§ **Activity**
Among the records below, how many lines contain "kubectl"? State the number and nothing more.

§ **Recorded information**
= = = = =

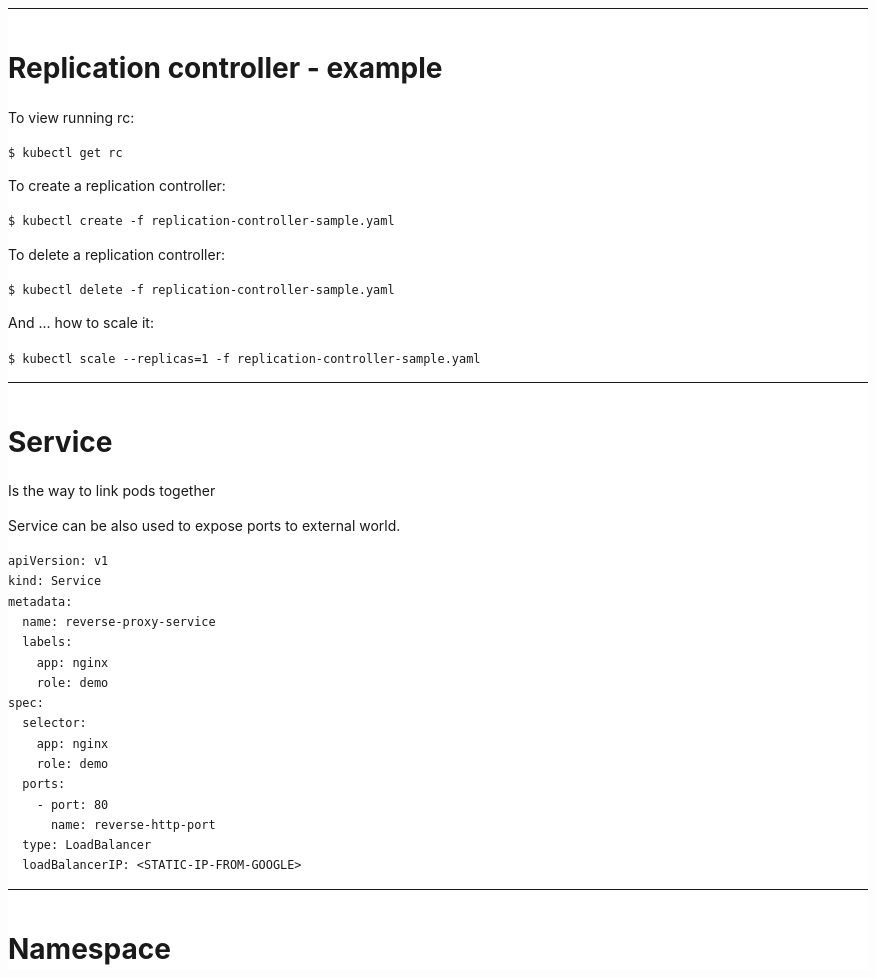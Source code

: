 ----

Replication controller - example
================================

To view running rc:

```
$ kubectl get rc
```

To create a replication controller:

```
$ kubectl create -f replication-controller-sample.yaml
```

To delete a replication controller:

```
$ kubectl delete -f replication-controller-sample.yaml
```

And ... how to scale it:

```
$ kubectl scale --replicas=1 -f replication-controller-sample.yaml
```

----

Service
=======

Is the way to link pods together

Service can be also used to expose ports to external world.

```
apiVersion: v1
kind: Service
metadata:
  name: reverse-proxy-service
  labels:
    app: nginx
    role: demo
spec:
  selector:
    app: nginx
    role: demo
  ports:
    - port: 80
      name: reverse-http-port
  type: LoadBalancer
  loadBalancerIP: <STATIC-IP-FROM-GOOGLE>
```

----

Namespace
=========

= = = = =

§ **Completed exercise**
4